[[ Input, beginning ]]

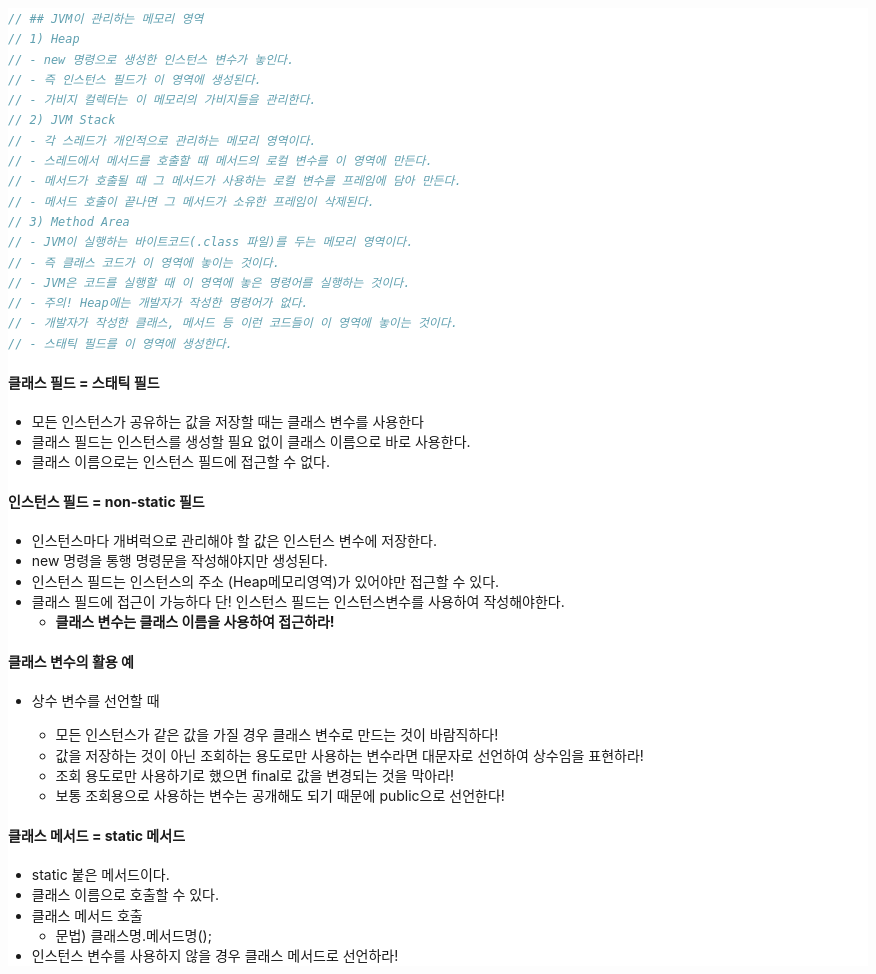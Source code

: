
 ``` java
// ## JVM이 관리하는 메모리 영역
// 1) Heap
// - new 명령으로 생성한 인스턴스 변수가 놓인다.
// - 즉 인스턴스 필드가 이 영역에 생성된다.
// - 가비지 컬렉터는 이 메모리의 가비지들을 관리한다.
// 2) JVM Stack
// - 각 스레드가 개인적으로 관리하는 메모리 영역이다.
// - 스레드에서 메서드를 호출할 때 메서드의 로컬 변수를 이 영역에 만든다.
// - 메서드가 호출될 때 그 메서드가 사용하는 로컬 변수를 프레임에 담아 만든다.
// - 메서드 호출이 끝나면 그 메서드가 소유한 프레임이 삭제된다.
// 3) Method Area
// - JVM이 실행하는 바이트코드(.class 파일)를 두는 메모리 영역이다.
// - 즉 클래스 코드가 이 영역에 놓이는 것이다.
// - JVM은 코드를 실행할 때 이 영역에 놓은 명령어를 실행하는 것이다.
// - 주의! Heap에는 개발자가 작성한 명령어가 없다.
// - 개발자가 작성한 클래스, 메서드 등 이런 코드들이 이 영역에 놓이는 것이다.
// - 스태틱 필드를 이 영역에 생성한다.
```



#### 클래스 필드 = 스태틱 필드

- 모든 인스턴스가 공유하는 값을 저장할 때는 클래스 변수를 사용한다
- 클래스 필드는 인스턴스를 생성할 필요 없이 클래스 이름으로 바로 사용한다.
- 클래스 이름으로는 인스턴스 필드에 접근할 수 없다.



#### 인스턴스 필드 = non-static 필드

- 인스턴스마다 개벼럭으로 관리해야 할 값은 인스턴스 변수에 저장한다.
- new 명령을 통행 명령문을 작성해야지만 생성된다.
- 인스턴스 필드는 인스턴스의 주소 (Heap메모리영역)가 있어야만 접근할 수 있다.
- 클래스 필드에 접근이 가능하다 단! 인스턴스 필드는 인스턴스변수를 사용하여 작성해야한다.
  - **클래스 변수는 클래스 이름을 사용하여 접근하라!**



#### 클래스 변수의 활용 예

- 상수 변수를 선언할 때

  - 모든 인스턴스가 같은 값을 가질 경우 클래스 변수로 만드는 것이 바람직하다!
  - 값을 저장하는 것이 아닌 조회하는 용도로만 사용하는 변수라면 대문자로 선언하여 상수임을 표현하라!
  - 조회 용도로만 사용하기로 했으면 final로 값을 변경되는 것을 막아라!
  - 보통 조회용으로 사용하는 변수는 공개해도 되기 때문에 public으로 선언한다!

  

#### 클래스 메서드 =  static 메서드

- static 붙은 메서드이다.
- 클래스 이름으로 호출할 수 있다.
- 클래스 메서드 호출
  - 문법) 클래스명.메서드명();
- 인스턴스 변수를 사용하지 않을 경우 클래스 메서드로 선언하라!
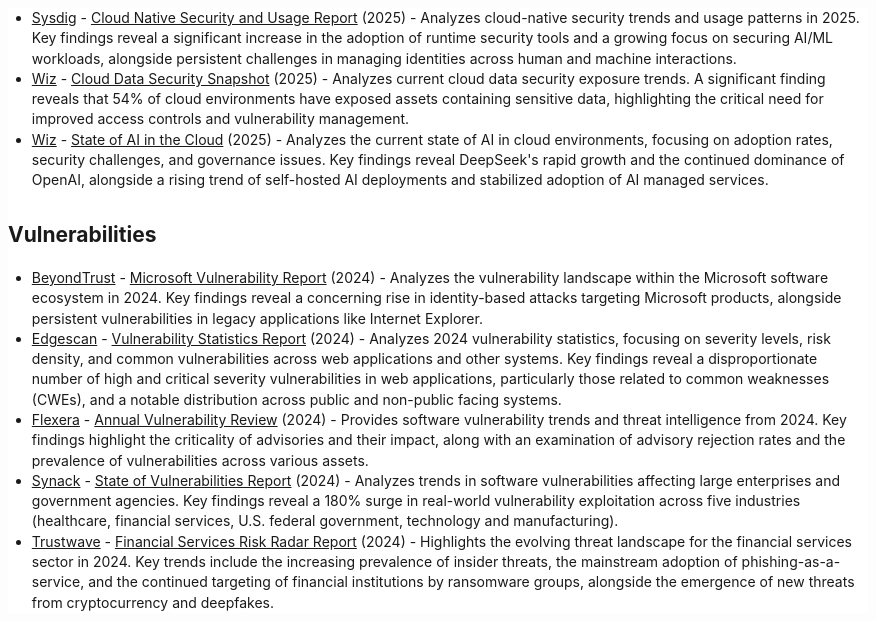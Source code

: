- [Sysdig](https://sysdig.com/2025-cloud-native-security-and-usage-report/) - [Cloud Native Security and Usage Report](https://github.com/jacobdjwilson/awesome-annual-security-reports/blob/master/Annual%20Security%20Reports/2025/Sysdig-Cloud-Native-Security-Report-2025.pdf) (2025) - Analyzes cloud-native security trends and usage patterns in 2025. Key findings reveal a significant increase in the adoption of runtime security tools and a growing focus on securing AI/ML workloads, alongside persistent challenges in managing identities across human and machine interactions.
- [Wiz](https://www.wiz.io/reports/cloud-data-security-report-2025) - [Cloud Data Security Snapshot](https://github.com/jacobdjwilson/awesome-annual-security-reports/blob/master/Annual%20Security%20Reports/2025/Wiz-Cloud-Data-Security-Snapshot-2025.pdf) (2025) - Analyzes current cloud data security exposure trends. A significant finding reveals that 54% of cloud environments have exposed assets containing sensitive data, highlighting the critical need for improved access controls and vulnerability management.
- [Wiz](https://www.wiz.io/state-of-ai-in-the-cloud) - [State of AI in the Cloud](https://github.com/jacobdjwilson/awesome-annual-security-reports/blob/master/Annual%20Security%20Reports/2025/Wiz-State-of-AI-in-the-Cloud-2025.pdf) (2025) - Analyzes the current state of AI in cloud environments, focusing on adoption rates, security challenges, and governance issues. Key findings reveal DeepSeek's rapid growth and the continued dominance of OpenAI, alongside a rising trend of self-hosted AI deployments and stabilized adoption of AI managed services.

## Vulnerabilities
- [BeyondTrust](https://www.beyondtrust.com/resources/whitepapers/microsoft-vulnerability-report) - [Microsoft Vulnerability Report](https://github.com/jacobdjwilson/awesome-annual-security-reports/blob/master/Annual%20Security%20Reports/2024/BeyondTrust-Microsoft-Vulnerability-Report-2024.pdf) (2024) - Analyzes the vulnerability landscape within the Microsoft software ecosystem in 2024. Key findings reveal a concerning rise in identity-based attacks targeting Microsoft products, alongside persistent vulnerabilities in legacy applications like Internet Explorer.
- [Edgescan](https://www.edgescan.com/stats-report/) - [Vulnerability Statistics Report](https://github.com/jacobdjwilson/awesome-annual-security-reports/blob/master/Annual%20Security%20Reports/2024/Edgescan-Vulnerability-Statistics-Report-2024.pdf) (2024) - Analyzes 2024 vulnerability statistics, focusing on severity levels, risk density, and common vulnerabilities across web applications and other systems. Key findings reveal a disproportionate number of high and critical severity vulnerabilities in web applications, particularly those related to common weaknesses (CWEs), and a notable distribution across public and non-public facing systems.
- [Flexera](https://info.flexera.com/SVM-REPORT-Annual-Vulnerability-Review) - [Annual Vulnerability Review](https://github.com/jacobdjwilson/awesome-annual-security-reports/blob/master/Annual%20Security%20Reports/2024/Flexera-Annual-Vulnerability-Review-2024.pdf) (2024) - Provides software vulnerability trends and threat intelligence from 2024. Key findings highlight the criticality of advisories and their impact, along with an examination of advisory rejection rates and the prevalence of vulnerabilities across various assets.
- [Synack](https://go.synack.com/state-of-vulnerabilities-2024) - [State of Vulnerabilities Report](https://github.com/jacobdjwilson/awesome-annual-security-reports/blob/master/Annual%20Security%20Reports/2024/Synack-State-of-Vulnerabilities-Report-2024.pdf) (2024) - Analyzes trends in software vulnerabilities affecting large enterprises and government agencies. Key findings reveal a 180% surge in real-world vulnerability exploitation across five industries (healthcare, financial services, U.S. federal government, technology and manufacturing). 
- [Trustwave](https://www.trustwave.com/en-us/resources/library/documents/2024-trustwave-risk-radar-report-financial-services-sector/) - [Financial Services Risk Radar Report](https://github.com/jacobdjwilson/awesome-annual-security-reports/blob/master/Annual%20Security%20Reports/2024/Trustwave-Financial-Services-Risk-Radar-Report-2024.pdf) (2024) - Highlights the evolving threat landscape for the financial services sector in 2024. Key trends include the increasing prevalence of insider threats, the mainstream adoption of phishing-as-a-service, and the continued targeting of financial institutions by ransomware groups, alongside the emergence of new threats from cryptocurrency and deepfakes.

[[ Input, end ]]

Try it:
Lines of the listing above that contain the word "static" should all be returned.

Result of this task:
#### 인스턴스 필드 = non-static 필드
#### 클래스 메서드 =  static 메서드
- static 붙은 메서드이다.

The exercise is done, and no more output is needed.